The coffee shop was, surprisingly, quite crowded. People were talking, working on laptops, or just sitting and reading. Soft lamps. A piece of unhurried tranquility, to recharge and perhaps to recoup. To share and create stories. It looked so familiarly comfortable and inviting. I turned around to go toward the children’s section. A woman was reading to her two toddler children, the three of them embedded in the tale and its pictures. Frequent squeals of high-pitched delight and frantic gestures interspersed with soft grown up laughter, all of it cocooned safely away from the world. Love. A member of the staff asked me what I was looking for. He showed me similar books, and told me about his daughter who had just had a baby and what books he had given her. He spoke fondly, because she was his daughter of course, but I suspect as much so, because he liked to help people find the books they wanted as part of their lives, and in doing so, to become a little bit of their lives as well. Not a piece of data-mining and recommender-system code, but a human being. Through him, I too sort of felt connected to those people.

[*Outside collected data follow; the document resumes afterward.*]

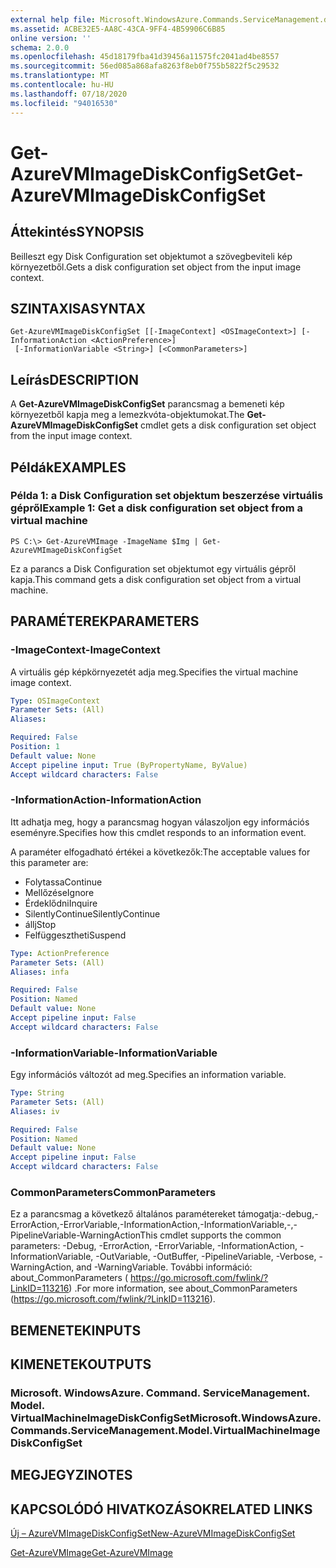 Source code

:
 ```yaml
---
external help file: Microsoft.WindowsAzure.Commands.ServiceManagement.dll-Help.xml
ms.assetid: ACBE32E5-AA8C-43CA-9FF4-4B59906C6B85
online version: ''
schema: 2.0.0
ms.openlocfilehash: 45d18179fba41d39456a11575fc2041ad4be8557
ms.sourcegitcommit: 56ed085a868afa8263f8eb0f755b5822f5c29532
ms.translationtype: MT
ms.contentlocale: hu-HU
ms.lasthandoff: 07/18/2020
ms.locfileid: "94016530"
---
```

# <span data-ttu-id="db10e-101">Get-AzureVMImageDiskConfigSet</span><span class="sxs-lookup"><span data-stu-id="db10e-101">Get-AzureVMImageDiskConfigSet</span></span>

## <span data-ttu-id="db10e-102">Áttekintés</span><span class="sxs-lookup"><span data-stu-id="db10e-102">SYNOPSIS</span></span>
<span data-ttu-id="db10e-103">Beilleszt egy Disk Configuration set objektumot a szövegbeviteli kép környezetből.</span><span class="sxs-lookup"><span data-stu-id="db10e-103">Gets a disk configuration set object from the input image context.</span></span>

## <span data-ttu-id="db10e-104">SZINTAXISA</span><span class="sxs-lookup"><span data-stu-id="db10e-104">SYNTAX</span></span>

```
Get-AzureVMImageDiskConfigSet [[-ImageContext] <OSImageContext>] [-InformationAction <ActionPreference>]
 [-InformationVariable <String>] [<CommonParameters>]
```

## <span data-ttu-id="db10e-105">Leírás</span><span class="sxs-lookup"><span data-stu-id="db10e-105">DESCRIPTION</span></span>
<span data-ttu-id="db10e-106">A **Get-AzureVMImageDiskConfigSet** parancsmag a bemeneti kép környezetből kapja meg a lemezkvóta-objektumokat.</span><span class="sxs-lookup"><span data-stu-id="db10e-106">The **Get-AzureVMImageDiskConfigSet** cmdlet gets a disk configuration set object from the input image context.</span></span>

## <span data-ttu-id="db10e-107">Példák</span><span class="sxs-lookup"><span data-stu-id="db10e-107">EXAMPLES</span></span>

### <span data-ttu-id="db10e-108">Példa 1: a Disk Configuration set objektum beszerzése virtuális gépről</span><span class="sxs-lookup"><span data-stu-id="db10e-108">Example 1: Get a disk configuration set object from a virtual machine</span></span>
```
PS C:\> Get-AzureVMImage -ImageName $Img | Get-AzureVMImageDiskConfigSet
```

<span data-ttu-id="db10e-109">Ez a parancs a Disk Configuration set objektumot egy virtuális gépről kapja.</span><span class="sxs-lookup"><span data-stu-id="db10e-109">This command gets a disk configuration set object from a virtual machine.</span></span>

## <span data-ttu-id="db10e-110">PARAMÉTEREK</span><span class="sxs-lookup"><span data-stu-id="db10e-110">PARAMETERS</span></span>

### <span data-ttu-id="db10e-111">-ImageContext</span><span class="sxs-lookup"><span data-stu-id="db10e-111">-ImageContext</span></span>
<span data-ttu-id="db10e-112">A virtuális gép képkörnyezetét adja meg.</span><span class="sxs-lookup"><span data-stu-id="db10e-112">Specifies the virtual machine image context.</span></span>

```yaml
Type: OSImageContext
Parameter Sets: (All)
Aliases: 

Required: False
Position: 1
Default value: None
Accept pipeline input: True (ByPropertyName, ByValue)
Accept wildcard characters: False
```

### <span data-ttu-id="db10e-113">-InformationAction</span><span class="sxs-lookup"><span data-stu-id="db10e-113">-InformationAction</span></span>
<span data-ttu-id="db10e-114">Itt adhatja meg, hogy a parancsmag hogyan válaszoljon egy információs eseményre.</span><span class="sxs-lookup"><span data-stu-id="db10e-114">Specifies how this cmdlet responds to an information event.</span></span>

<span data-ttu-id="db10e-115">A paraméter elfogadható értékei a következők:</span><span class="sxs-lookup"><span data-stu-id="db10e-115">The acceptable values for this parameter are:</span></span>

- <span data-ttu-id="db10e-116">Folytassa</span><span class="sxs-lookup"><span data-stu-id="db10e-116">Continue</span></span>
- <span data-ttu-id="db10e-117">Mellőzése</span><span class="sxs-lookup"><span data-stu-id="db10e-117">Ignore</span></span>
- <span data-ttu-id="db10e-118">Érdeklődni</span><span class="sxs-lookup"><span data-stu-id="db10e-118">Inquire</span></span>
- <span data-ttu-id="db10e-119">SilentlyContinue</span><span class="sxs-lookup"><span data-stu-id="db10e-119">SilentlyContinue</span></span>
- <span data-ttu-id="db10e-120">állj</span><span class="sxs-lookup"><span data-stu-id="db10e-120">Stop</span></span>
- <span data-ttu-id="db10e-121">Felfüggesztheti</span><span class="sxs-lookup"><span data-stu-id="db10e-121">Suspend</span></span>

```yaml
Type: ActionPreference
Parameter Sets: (All)
Aliases: infa

Required: False
Position: Named
Default value: None
Accept pipeline input: False
Accept wildcard characters: False
```

### <span data-ttu-id="db10e-122">-InformationVariable</span><span class="sxs-lookup"><span data-stu-id="db10e-122">-InformationVariable</span></span>
<span data-ttu-id="db10e-123">Egy információs változót ad meg.</span><span class="sxs-lookup"><span data-stu-id="db10e-123">Specifies an information variable.</span></span>

```yaml
Type: String
Parameter Sets: (All)
Aliases: iv

Required: False
Position: Named
Default value: None
Accept pipeline input: False
Accept wildcard characters: False
```

### <span data-ttu-id="db10e-124">CommonParameters</span><span class="sxs-lookup"><span data-stu-id="db10e-124">CommonParameters</span></span>
<span data-ttu-id="db10e-125">Ez a parancsmag a következő általános paramétereket támogatja:-debug,-ErrorAction,-ErrorVariable,-InformationAction,-InformationVariable,-,-PipelineVariable-WarningAction</span><span class="sxs-lookup"><span data-stu-id="db10e-125">This cmdlet supports the common parameters: -Debug, -ErrorAction, -ErrorVariable, -InformationAction, -InformationVariable, -OutVariable, -OutBuffer, -PipelineVariable, -Verbose, -WarningAction, and -WarningVariable.</span></span> <span data-ttu-id="db10e-126">További információ: about_CommonParameters ( https://go.microsoft.com/fwlink/?LinkID=113216) .</span><span class="sxs-lookup"><span data-stu-id="db10e-126">For more information, see about_CommonParameters (https://go.microsoft.com/fwlink/?LinkID=113216).</span></span>

## <span data-ttu-id="db10e-127">BEMENETEK</span><span class="sxs-lookup"><span data-stu-id="db10e-127">INPUTS</span></span>

## <span data-ttu-id="db10e-128">KIMENETEK</span><span class="sxs-lookup"><span data-stu-id="db10e-128">OUTPUTS</span></span>

### <span data-ttu-id="db10e-129">Microsoft. WindowsAzure. Command. ServiceManagement. Model. VirtualMachineImageDiskConfigSet</span><span class="sxs-lookup"><span data-stu-id="db10e-129">Microsoft.WindowsAzure.Commands.ServiceManagement.Model.VirtualMachineImageDiskConfigSet</span></span>

## <span data-ttu-id="db10e-130">MEGJEGYZI</span><span class="sxs-lookup"><span data-stu-id="db10e-130">NOTES</span></span>

## <span data-ttu-id="db10e-131">KAPCSOLÓDÓ HIVATKOZÁSOK</span><span class="sxs-lookup"><span data-stu-id="db10e-131">RELATED LINKS</span></span>

[<span data-ttu-id="db10e-132">Új – AzureVMImageDiskConfigSet</span><span class="sxs-lookup"><span data-stu-id="db10e-132">New-AzureVMImageDiskConfigSet</span></span>](./New-AzureVMImageDiskConfigSet.md)

[<span data-ttu-id="db10e-133">Get-AzureVMImage</span><span class="sxs-lookup"><span data-stu-id="db10e-133">Get-AzureVMImage</span></span>](./Get-AzureVMImage.md)


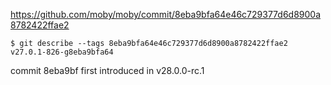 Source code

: 
https://github.com/moby/moby/commit/8eba9bfa64e46c729377d6d8900a8782422ffae2

```shell
$ git describe --tags 8eba9bfa64e46c729377d6d8900a8782422ffae2
v27.0.1-826-g8eba9bfa64
```

commit 8eba9bf first introduced in v28.0.0-rc.1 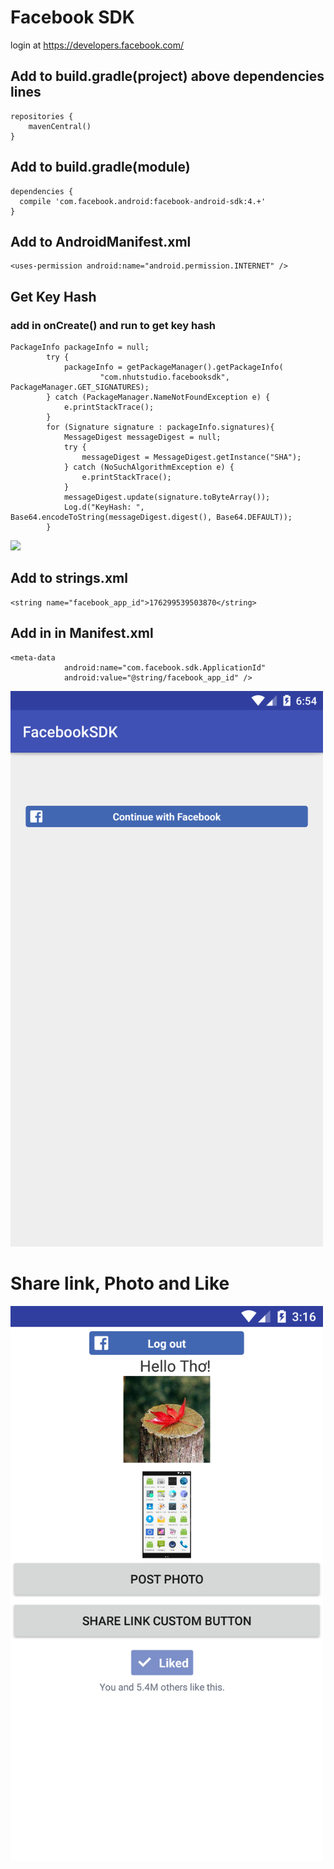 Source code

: # Facebook SDK
login at https://developers.facebook.com/
## Add to build.gradle(project) above dependencies lines
```
repositories {
	mavenCentral() 
}
```

## Add to build.gradle(module)
```
dependencies { 
  compile 'com.facebook.android:facebook-android-sdk:4.+'
}
```
## Add to AndroidManifest.xml
```
<uses-permission android:name="android.permission.INTERNET" />
```

## Get Key Hash
### add in onCreate() and run to get key hash
```
PackageInfo packageInfo = null;
        try {
            packageInfo = getPackageManager().getPackageInfo(
                    "com.nhutstudio.facebooksdk", PackageManager.GET_SIGNATURES);
        } catch (PackageManager.NameNotFoundException e) {
            e.printStackTrace();
        }
        for (Signature signature : packageInfo.signatures){
            MessageDigest messageDigest = null;
            try {
                messageDigest = MessageDigest.getInstance("SHA");
            } catch (NoSuchAlgorithmException e) {
                e.printStackTrace();
            }
            messageDigest.update(signature.toByteArray());
            Log.d("KeyHash: ", Base64.encodeToString(messageDigest.digest(), Base64.DEFAULT));
        }
```

<img src="https://github.com/dinhtho/FacebookSDK/blob/master/image2.png" width="500"/>

## Add to strings.xml
```
<string name="facebook_app_id">176299539503870</string>
```

## Add in <Application></Application> in Manifest.xml
```
<meta-data
            android:name="com.facebook.sdk.ApplicationId"
            android:value="@string/facebook_app_id" />
```
<img src="https://github.com/dinhtho/FacebookSDK/blob/master/image.png" width="500"/>

# Share link, Photo and Like

<img src="https://github.com/dinhtho/FacebookSDK/blob/master/img3.png" width="500"/> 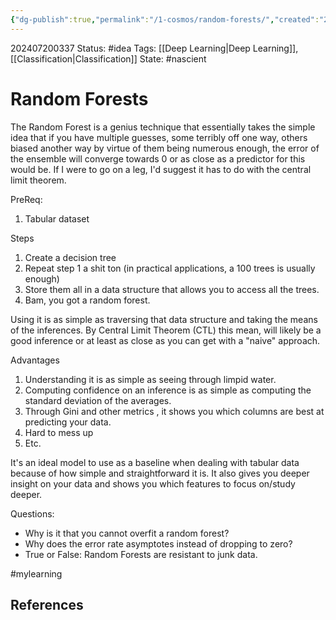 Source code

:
 ```yaml
---
{"dg-publish":true,"permalink":"/1-cosmos/random-forests/","created":"2024-08-31T23:47:14.989-04:00","updated":"2024-07-20T03:37:31.088-04:00"}
---
```


202407200337
Status: #idea
Tags: [[Deep Learning\|Deep Learning]], [[Classification\|Classification]]
State: #nascient
# Random Forests
The Random Forest is a genius technique that essentially takes the simple idea that if you have multiple guesses, some terribly off one way, others biased another way by virtue of them being numerous enough, the error of the ensemble will converge towards 0 or as close as a predictor for this would be. If I were to go on a leg, I'd suggest it has to do with the central limit theorem.

PreReq: 
1. Tabular dataset

Steps
1. Create a decision tree
2. Repeat step 1 a shit ton (in practical applications, a 100 trees is usually enough)
3. Store them all in a data structure that allows you to access all the trees.
4. Bam, you got a random forest.

Using it is as simple as traversing that data structure and taking the means of the inferences. By Central Limit Theorem (CTL) this mean, will likely be a good inference or at least as close as you can get with a "naive" approach.

Advantages
1. Understanding it is as simple as seeing through limpid water.
2. Computing confidence on an inference is as simple as computing the standard deviation of the averages.
3. Through Gini and other metrics , it shows you which columns are best at predicting your data.
4. Hard to mess up
5. Etc.

It's an ideal model to use as a baseline when dealing with tabular data because of how simple and straightforward it is. It also gives you deeper insight on your data and shows you which features to focus on/study deeper.

Questions:
- Why is it that you cannot overfit a random forest?
- Why does the error rate asymptotes instead of dropping to zero?
- True or False: Random Forests are resistant to junk data.



#mylearning



## References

I chose a few books, stood in the checkout line, picked out a bookmark from one of the nearby racks for good measure, a physical bookmark, paid, and left. I had spent many more than ten minutes. And had witnessed and felt a not insignificant sweep of the everyday sagas that come our way, and which will never change, no matter where or how we buy our books. For, our books will always chronicle the yarns most precious and beloved to us. www.amazon.com, anyone?

Disclaimer: I love all sorts of bookstores – in airports, on cobbled streets, in the vast depths of the Internet, on the pavements of Calcutta and Ann Arbor. This piece is in no way a criticism of either bookstore mentioned, but a reflection on how we humans have so swiftly adapted to, and found traction with, the compelling power of electrons.


Responses

  1. Just to make sure: did you buy the Dr. Spock book finally? 😀

  2. Oh yes, I did. And a couple more too. Recommend-er systems, whether human or disembodied, have a way of making you spend more than you planned to. THAT hasn’t changed!